The government has set up a Special Crimes Unit that is supposed to report to Parliament next year on how to deal with the kidnappings.
But that is small comfort to Billy Michael Omondi, who now accompanies 15-year-old Ochieng' everywhere he goes.
"He is scared. He cannot walk alone. We actually need to change him from that school because they know where his school is because it was highlighted," he said."Nowadays we have to pick him, drop him to school because we cannot just change him out of school in the middle of the term - he has to do the exams."
Omondi and Ochieng' are among many Kenyans who are increasingly fearful of kidnapping and other pervasive crime. Many are turning to security companies to allay their fears of becoming victims.
One such company in Kenya called G4S Security Services has come up with a device with a panic button that can be carried in a child's school bag.
The company relies on a sophisticated network of computers and satellites to follow the tracking device, even automatically.
"Portatrak also has what you would call an 'invisible' GPS shield.
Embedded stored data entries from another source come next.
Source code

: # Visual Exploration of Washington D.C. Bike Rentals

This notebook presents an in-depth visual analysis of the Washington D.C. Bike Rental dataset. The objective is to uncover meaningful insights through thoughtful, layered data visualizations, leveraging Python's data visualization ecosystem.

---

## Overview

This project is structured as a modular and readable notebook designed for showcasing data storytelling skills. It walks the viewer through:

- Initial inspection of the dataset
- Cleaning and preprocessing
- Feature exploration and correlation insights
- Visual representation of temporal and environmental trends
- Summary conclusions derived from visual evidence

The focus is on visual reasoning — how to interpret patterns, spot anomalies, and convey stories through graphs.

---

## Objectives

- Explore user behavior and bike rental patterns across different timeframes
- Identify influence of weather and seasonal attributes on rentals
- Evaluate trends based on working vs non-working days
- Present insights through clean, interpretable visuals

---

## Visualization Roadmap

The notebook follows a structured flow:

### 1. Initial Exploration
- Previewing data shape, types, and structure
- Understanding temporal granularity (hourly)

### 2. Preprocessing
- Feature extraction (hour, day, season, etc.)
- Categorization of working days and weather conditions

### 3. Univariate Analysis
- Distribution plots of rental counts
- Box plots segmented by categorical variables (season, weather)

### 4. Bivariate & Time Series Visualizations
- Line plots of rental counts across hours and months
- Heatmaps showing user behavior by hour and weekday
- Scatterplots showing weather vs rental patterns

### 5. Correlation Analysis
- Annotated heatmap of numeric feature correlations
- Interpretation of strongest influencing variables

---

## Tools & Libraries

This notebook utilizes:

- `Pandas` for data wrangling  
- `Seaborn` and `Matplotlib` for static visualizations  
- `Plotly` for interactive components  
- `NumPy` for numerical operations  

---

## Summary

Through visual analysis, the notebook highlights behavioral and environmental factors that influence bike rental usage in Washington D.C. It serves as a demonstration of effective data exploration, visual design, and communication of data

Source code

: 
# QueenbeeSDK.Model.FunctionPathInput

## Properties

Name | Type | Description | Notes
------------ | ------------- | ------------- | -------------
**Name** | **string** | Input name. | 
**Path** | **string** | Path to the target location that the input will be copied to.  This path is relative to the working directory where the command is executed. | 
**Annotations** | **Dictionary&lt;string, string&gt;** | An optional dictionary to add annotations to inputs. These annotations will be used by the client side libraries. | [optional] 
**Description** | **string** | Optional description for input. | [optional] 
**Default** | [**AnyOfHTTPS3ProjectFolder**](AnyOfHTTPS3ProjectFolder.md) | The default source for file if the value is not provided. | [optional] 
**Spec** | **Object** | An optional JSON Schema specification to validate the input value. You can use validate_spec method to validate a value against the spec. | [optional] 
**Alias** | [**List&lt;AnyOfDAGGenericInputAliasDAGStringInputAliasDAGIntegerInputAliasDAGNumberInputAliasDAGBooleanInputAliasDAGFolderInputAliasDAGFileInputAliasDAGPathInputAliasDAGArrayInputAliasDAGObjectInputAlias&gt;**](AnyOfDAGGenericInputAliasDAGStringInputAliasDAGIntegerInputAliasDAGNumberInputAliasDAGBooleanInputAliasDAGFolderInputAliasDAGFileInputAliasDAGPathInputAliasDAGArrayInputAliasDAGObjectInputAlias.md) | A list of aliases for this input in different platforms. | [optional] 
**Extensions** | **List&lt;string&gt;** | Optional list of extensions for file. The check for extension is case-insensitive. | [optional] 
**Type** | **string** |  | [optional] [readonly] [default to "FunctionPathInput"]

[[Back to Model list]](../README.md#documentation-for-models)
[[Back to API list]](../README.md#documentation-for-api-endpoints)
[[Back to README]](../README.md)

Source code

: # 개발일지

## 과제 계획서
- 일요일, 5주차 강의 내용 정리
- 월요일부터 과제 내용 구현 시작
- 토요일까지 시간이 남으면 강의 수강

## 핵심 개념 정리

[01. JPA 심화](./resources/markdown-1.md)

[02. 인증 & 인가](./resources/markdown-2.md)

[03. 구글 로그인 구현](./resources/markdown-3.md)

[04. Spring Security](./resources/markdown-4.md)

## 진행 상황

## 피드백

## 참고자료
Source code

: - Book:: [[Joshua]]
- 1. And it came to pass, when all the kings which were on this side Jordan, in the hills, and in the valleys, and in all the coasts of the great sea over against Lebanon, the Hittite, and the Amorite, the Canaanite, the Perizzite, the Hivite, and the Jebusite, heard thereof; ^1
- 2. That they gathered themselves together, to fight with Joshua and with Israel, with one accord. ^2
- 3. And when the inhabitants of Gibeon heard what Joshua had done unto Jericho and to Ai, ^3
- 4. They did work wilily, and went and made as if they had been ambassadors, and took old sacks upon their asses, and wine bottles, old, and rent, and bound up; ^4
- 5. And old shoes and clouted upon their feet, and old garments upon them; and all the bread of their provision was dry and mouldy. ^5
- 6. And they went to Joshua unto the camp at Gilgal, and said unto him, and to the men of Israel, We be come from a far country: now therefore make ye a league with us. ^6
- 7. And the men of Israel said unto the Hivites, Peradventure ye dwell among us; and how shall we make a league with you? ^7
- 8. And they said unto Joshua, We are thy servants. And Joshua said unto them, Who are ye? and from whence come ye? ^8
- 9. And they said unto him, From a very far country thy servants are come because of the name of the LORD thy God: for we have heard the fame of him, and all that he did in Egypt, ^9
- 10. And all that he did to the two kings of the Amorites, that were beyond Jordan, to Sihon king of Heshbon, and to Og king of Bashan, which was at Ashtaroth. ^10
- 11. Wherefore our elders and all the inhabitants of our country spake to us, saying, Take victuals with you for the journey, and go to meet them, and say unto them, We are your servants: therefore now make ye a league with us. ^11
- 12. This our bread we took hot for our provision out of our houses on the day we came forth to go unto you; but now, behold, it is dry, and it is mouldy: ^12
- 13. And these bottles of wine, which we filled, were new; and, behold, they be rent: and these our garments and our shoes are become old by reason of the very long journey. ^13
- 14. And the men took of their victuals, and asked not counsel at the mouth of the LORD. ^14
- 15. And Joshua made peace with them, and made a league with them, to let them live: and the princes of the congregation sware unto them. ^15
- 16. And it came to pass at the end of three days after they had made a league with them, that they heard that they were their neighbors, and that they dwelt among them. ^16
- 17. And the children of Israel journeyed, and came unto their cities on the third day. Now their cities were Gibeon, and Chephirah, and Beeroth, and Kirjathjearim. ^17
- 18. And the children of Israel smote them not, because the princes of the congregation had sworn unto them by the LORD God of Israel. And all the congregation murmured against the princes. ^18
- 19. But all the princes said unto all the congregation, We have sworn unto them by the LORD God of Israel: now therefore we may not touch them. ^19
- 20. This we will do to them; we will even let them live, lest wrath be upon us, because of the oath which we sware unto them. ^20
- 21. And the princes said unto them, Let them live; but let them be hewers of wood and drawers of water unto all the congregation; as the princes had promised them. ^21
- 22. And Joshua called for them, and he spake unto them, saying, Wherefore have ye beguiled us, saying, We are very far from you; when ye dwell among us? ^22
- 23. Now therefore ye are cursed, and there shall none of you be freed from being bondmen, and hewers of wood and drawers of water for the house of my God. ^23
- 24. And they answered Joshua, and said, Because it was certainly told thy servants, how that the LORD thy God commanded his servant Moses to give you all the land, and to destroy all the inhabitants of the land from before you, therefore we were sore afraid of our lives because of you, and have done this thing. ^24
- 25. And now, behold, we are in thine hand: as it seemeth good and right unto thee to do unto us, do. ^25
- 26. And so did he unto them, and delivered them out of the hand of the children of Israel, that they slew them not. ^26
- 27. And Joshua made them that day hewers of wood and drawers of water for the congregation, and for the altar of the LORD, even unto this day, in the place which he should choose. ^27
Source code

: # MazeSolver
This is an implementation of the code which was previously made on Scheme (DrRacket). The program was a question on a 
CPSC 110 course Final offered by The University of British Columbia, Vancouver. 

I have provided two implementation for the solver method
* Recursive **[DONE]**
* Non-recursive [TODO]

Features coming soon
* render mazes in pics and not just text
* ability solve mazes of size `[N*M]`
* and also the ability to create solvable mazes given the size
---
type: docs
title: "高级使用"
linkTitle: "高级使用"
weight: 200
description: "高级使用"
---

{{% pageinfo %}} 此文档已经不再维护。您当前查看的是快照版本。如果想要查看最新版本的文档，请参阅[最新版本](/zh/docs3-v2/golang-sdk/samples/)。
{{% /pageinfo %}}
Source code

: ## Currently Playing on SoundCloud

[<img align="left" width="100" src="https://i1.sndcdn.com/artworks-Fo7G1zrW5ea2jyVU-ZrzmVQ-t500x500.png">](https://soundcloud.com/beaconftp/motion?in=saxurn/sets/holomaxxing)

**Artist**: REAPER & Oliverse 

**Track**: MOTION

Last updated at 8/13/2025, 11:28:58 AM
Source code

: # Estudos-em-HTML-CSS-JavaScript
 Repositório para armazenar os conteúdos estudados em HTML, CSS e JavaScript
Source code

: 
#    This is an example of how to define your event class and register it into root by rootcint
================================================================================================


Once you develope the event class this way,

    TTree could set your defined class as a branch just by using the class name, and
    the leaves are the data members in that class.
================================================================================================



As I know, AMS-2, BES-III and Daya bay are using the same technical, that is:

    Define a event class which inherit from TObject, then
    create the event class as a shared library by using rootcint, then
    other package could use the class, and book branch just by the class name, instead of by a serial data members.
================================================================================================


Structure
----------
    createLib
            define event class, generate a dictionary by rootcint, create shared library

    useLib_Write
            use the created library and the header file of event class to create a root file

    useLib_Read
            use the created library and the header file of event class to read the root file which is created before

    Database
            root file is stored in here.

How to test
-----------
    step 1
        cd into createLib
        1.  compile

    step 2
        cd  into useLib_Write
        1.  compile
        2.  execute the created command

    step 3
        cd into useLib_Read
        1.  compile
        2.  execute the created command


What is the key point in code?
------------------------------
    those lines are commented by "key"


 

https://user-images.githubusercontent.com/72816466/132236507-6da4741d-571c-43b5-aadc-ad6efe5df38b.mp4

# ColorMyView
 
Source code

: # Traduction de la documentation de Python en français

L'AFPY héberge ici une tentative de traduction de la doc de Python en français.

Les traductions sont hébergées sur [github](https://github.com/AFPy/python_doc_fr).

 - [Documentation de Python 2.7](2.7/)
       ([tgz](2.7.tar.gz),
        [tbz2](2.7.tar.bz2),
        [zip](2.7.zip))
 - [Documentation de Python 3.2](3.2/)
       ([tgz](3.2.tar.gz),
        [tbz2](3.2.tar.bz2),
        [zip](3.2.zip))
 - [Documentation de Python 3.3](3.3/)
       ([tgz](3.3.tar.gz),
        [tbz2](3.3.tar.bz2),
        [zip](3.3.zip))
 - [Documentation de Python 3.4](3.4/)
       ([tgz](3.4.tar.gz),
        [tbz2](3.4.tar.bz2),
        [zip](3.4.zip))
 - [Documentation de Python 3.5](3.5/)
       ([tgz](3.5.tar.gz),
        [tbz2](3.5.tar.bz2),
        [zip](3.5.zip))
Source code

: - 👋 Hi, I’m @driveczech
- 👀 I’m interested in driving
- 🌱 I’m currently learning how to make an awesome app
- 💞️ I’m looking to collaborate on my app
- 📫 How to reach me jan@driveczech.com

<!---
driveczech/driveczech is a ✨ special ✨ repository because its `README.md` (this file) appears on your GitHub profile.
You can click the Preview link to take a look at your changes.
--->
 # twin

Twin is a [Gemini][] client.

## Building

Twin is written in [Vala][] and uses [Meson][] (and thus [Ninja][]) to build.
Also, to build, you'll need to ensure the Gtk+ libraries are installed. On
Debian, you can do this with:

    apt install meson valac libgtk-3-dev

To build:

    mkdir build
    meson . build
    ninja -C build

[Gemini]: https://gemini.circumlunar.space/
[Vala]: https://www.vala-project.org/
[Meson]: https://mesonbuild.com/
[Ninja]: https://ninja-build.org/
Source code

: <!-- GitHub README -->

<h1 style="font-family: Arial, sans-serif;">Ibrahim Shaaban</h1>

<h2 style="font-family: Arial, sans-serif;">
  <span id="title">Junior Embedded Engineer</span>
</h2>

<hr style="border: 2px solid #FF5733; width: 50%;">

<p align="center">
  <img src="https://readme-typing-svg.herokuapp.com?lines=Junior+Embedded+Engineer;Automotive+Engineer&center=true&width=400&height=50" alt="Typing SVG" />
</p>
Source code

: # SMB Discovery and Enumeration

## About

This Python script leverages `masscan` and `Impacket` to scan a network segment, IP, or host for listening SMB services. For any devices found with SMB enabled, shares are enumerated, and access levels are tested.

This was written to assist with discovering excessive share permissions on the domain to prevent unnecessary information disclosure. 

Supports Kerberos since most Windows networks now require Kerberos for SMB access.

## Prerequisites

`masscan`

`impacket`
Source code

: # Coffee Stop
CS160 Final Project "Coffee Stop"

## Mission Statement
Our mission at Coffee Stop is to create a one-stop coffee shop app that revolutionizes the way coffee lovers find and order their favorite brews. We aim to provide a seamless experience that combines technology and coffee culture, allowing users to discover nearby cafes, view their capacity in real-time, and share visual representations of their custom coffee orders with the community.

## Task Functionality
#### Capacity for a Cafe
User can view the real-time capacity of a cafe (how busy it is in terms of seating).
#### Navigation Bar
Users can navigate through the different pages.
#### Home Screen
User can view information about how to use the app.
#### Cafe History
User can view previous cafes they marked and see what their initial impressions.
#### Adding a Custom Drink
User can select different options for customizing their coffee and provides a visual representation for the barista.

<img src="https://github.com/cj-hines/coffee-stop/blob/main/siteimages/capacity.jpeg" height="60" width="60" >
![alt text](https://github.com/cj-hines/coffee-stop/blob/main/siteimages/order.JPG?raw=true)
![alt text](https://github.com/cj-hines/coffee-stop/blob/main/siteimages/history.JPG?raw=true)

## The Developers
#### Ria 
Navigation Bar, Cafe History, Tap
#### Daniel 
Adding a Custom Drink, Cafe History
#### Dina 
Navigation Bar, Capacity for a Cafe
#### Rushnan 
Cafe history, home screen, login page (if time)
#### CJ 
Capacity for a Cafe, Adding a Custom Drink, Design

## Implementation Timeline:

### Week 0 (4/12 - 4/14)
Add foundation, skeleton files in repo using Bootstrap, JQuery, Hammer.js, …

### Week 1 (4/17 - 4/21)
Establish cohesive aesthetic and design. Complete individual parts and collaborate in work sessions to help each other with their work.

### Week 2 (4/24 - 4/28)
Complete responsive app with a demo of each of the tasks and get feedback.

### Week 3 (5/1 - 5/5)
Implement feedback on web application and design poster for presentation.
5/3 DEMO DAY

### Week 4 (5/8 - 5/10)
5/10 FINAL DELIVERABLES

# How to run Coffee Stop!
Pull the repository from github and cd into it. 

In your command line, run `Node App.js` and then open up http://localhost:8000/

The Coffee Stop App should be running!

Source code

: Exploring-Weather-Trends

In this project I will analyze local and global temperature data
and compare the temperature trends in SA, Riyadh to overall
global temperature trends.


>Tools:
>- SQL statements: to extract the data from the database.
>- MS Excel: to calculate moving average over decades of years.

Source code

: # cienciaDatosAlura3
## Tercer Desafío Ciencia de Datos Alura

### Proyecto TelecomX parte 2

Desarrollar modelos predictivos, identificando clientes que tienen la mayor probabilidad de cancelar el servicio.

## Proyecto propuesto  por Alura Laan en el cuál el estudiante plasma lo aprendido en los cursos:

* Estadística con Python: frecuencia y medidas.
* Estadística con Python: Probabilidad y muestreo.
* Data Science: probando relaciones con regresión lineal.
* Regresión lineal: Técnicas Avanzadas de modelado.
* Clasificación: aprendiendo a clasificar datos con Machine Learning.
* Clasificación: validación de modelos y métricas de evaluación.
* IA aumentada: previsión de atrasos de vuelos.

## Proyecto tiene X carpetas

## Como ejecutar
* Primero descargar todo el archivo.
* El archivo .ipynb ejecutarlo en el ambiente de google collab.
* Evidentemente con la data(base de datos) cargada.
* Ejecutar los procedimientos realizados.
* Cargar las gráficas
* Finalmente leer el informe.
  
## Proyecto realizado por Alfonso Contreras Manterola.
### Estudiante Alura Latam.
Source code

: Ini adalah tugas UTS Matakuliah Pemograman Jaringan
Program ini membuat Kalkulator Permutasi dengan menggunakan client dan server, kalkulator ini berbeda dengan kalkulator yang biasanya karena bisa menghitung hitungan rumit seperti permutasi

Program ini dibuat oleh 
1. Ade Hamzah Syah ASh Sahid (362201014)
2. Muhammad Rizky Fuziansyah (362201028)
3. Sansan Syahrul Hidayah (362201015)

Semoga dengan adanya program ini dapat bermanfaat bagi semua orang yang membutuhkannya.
If you know the actual route that the vehicle follows or that the baby goes to school with, you can actually be able to draw what you would call 'invisible shields,' Dennis Ndwiga explained. Ndwiga is with G4S Security Services. "If the child is veered off that, or if the car goes off that, then it sends you signals to let you know that, hey, there is a problem here."
Ndwiga and his colleagues aim to stop the kidnappers in their tracks before it is too late.